If a whore’s customer refused to hand over her fee, he had to expect a violent reaction-though killing five would seem extreme, and the neat, organized burial at the Hesperides surely argued for advance planning. As a general rule in business, if somebody fails to honor a bill, you don’t kill them-you want them alive to pay up. Mind you, there had probably been plenty of Roman executors who were asked to settle debts for sexual favors procured by the deceased. I expect favorite prostitutes were sometimes even passed on as bequests.

“If Thales was a brothel-keeper, wouldn’t it be recorded somewhere?” I asked Tiberius.

“Brothel-keeping is not illegal. Prostitution neither. If Old Thales profited from vice, so long as he declared his income at the census, and duly paid his taxes, that was his only responsibility. The state’s interest is not moral, merely fiscal.”

I laughed gently. “The government never minds the source, so long as cash clinks into the Treasury! But I thought prostitutes counted as outlawed noncitizens, along with actors, gladiators and the like?”

“Whores only. Their masters not. Perfectly ‘respectable’ people fund their lives by the sex trade. You would be surprised how many society people have fortunes that come from brothels.” I could see Tiberius thought as I did, that this was hypocrisy. He added, “The Emperor Caligula levied a direct tax too; each prostitute has to pay a one-off to the Treasury, whatever she charges per man. It was an unheard-of measure when he introduced it-but quickly became accepted, given how lucrative it is.”

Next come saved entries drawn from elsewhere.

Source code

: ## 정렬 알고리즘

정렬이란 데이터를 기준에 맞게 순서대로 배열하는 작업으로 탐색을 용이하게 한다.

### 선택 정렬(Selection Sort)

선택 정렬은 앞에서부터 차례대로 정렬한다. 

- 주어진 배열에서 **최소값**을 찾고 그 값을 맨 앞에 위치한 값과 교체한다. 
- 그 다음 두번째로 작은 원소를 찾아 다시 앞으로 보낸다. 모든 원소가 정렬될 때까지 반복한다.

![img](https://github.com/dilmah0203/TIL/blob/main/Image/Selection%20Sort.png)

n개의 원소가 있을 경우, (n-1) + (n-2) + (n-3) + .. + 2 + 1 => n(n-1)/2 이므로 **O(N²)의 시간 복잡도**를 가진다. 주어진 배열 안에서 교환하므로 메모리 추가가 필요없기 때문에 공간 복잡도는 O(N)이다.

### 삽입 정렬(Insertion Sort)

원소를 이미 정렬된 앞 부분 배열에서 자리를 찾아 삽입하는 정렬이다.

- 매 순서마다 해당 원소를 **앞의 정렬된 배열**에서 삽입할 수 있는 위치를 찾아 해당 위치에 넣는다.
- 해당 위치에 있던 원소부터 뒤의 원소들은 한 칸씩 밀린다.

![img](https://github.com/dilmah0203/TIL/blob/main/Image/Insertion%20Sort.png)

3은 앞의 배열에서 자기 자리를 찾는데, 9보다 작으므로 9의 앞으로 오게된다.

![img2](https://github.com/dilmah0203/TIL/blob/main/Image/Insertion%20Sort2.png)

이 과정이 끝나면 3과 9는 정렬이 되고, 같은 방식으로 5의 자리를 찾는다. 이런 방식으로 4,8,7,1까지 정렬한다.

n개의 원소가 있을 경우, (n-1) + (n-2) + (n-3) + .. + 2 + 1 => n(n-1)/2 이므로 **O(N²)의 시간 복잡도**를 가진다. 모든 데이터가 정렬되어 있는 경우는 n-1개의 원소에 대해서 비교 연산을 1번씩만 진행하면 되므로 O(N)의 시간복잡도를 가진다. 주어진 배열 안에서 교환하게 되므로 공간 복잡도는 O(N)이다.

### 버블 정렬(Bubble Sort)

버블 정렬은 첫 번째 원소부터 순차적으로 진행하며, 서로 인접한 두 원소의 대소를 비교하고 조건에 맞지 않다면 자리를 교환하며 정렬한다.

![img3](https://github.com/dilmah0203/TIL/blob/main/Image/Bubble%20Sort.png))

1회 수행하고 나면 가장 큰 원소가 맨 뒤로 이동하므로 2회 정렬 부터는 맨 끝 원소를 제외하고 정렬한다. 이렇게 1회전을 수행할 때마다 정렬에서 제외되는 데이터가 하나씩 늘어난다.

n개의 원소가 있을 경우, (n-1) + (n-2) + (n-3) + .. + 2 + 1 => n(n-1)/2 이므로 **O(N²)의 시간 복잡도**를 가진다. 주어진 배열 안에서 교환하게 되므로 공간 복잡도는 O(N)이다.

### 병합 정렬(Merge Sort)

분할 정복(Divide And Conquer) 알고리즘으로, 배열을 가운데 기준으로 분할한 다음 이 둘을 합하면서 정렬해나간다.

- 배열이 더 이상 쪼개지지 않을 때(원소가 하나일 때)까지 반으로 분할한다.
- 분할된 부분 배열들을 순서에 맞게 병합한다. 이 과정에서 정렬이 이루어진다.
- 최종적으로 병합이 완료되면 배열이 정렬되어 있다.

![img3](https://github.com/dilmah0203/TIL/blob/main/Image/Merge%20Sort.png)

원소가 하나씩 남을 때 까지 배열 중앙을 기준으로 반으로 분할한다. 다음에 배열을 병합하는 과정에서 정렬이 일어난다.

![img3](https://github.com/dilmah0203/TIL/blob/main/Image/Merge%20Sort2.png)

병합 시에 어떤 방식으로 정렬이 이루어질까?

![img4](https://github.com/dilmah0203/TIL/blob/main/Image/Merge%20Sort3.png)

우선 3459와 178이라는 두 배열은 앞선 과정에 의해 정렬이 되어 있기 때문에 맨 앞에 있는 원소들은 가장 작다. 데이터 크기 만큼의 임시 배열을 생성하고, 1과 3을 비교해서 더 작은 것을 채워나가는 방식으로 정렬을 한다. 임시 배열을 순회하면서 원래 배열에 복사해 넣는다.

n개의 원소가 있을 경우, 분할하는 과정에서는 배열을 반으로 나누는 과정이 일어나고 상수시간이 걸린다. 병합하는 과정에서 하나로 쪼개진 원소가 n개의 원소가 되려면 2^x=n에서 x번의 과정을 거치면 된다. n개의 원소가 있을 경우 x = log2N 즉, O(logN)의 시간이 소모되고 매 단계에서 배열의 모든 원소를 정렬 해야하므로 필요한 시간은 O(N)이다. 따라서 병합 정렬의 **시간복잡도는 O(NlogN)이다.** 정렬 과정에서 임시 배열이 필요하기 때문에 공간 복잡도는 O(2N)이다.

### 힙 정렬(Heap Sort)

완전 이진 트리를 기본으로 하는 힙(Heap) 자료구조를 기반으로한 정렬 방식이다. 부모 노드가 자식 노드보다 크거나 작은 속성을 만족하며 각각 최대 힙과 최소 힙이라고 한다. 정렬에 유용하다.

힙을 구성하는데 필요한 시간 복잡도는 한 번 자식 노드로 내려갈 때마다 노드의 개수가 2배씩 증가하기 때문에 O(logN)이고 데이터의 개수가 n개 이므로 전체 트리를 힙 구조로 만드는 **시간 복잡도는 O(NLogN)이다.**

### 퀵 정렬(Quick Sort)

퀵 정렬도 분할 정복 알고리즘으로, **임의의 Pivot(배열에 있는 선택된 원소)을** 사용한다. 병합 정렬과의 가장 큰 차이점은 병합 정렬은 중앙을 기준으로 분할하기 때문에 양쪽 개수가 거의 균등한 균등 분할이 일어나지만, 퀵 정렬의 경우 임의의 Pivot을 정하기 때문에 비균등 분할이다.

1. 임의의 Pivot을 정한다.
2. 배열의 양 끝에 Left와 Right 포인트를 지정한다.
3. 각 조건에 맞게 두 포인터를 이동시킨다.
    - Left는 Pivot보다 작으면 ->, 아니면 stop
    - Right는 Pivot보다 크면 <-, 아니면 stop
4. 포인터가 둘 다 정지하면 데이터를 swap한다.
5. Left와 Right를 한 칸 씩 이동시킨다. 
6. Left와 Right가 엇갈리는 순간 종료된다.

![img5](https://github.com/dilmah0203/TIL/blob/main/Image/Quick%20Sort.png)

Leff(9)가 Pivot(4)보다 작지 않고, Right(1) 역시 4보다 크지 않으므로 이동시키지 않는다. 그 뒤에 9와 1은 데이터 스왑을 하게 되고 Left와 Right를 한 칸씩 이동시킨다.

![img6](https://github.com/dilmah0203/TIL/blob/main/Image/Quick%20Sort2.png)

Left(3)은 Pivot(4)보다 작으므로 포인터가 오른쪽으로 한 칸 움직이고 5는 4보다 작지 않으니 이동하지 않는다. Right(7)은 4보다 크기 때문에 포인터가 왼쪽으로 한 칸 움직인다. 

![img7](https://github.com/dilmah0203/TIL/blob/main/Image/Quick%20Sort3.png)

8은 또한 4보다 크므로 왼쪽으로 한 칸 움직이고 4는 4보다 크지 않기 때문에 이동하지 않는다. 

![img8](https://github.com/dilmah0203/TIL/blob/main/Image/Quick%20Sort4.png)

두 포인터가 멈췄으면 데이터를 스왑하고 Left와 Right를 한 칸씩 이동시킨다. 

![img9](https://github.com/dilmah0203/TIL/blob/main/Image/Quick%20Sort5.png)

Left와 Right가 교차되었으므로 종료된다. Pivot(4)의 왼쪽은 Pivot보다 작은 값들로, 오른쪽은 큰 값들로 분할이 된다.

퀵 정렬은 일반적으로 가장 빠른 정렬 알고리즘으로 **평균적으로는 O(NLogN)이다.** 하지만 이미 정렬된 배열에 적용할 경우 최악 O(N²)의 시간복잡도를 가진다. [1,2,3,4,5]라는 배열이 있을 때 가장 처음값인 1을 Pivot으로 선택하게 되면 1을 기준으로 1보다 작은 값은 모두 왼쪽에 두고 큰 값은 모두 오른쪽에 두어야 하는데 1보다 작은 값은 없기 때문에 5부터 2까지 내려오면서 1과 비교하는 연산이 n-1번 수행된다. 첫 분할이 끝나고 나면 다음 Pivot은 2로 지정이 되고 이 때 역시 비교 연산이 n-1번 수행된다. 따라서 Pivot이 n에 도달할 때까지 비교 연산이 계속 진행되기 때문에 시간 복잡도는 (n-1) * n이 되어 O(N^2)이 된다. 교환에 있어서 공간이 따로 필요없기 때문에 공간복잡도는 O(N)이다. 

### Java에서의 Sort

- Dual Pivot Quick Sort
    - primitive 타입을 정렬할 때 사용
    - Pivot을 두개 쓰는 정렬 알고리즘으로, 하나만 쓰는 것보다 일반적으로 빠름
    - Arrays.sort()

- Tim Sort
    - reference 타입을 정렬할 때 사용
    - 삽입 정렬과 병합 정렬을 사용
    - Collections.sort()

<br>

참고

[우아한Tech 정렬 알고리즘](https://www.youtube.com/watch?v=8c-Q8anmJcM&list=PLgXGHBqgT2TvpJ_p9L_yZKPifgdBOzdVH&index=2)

I kept niggling. “I know you have records. Aediles keep them. So who does have to be registered?”

“Any woman acting as a prostitute.”

Again, Tiberius saw my disapproval: I thought it typical that only the women were monitored so closely. That was in addition to their being tied to pimps and brothel-keepers. Everyone had power but them. Meanwhile, those who organized the game escaped censure. “I want to understand the rules. Tell me?”

Tiberius shifted uncomfortably. “This has not been my favorite aspect of the job…”

“All right, I’m not accusing you.”

“Every prostitute has to register with the aediles. She must present herself, give her correct name, her age, her place of birth, and the pseudonym under which she intends to practice. If a girl turns up who looks young and respectable, we try to persuade her to change her mind.”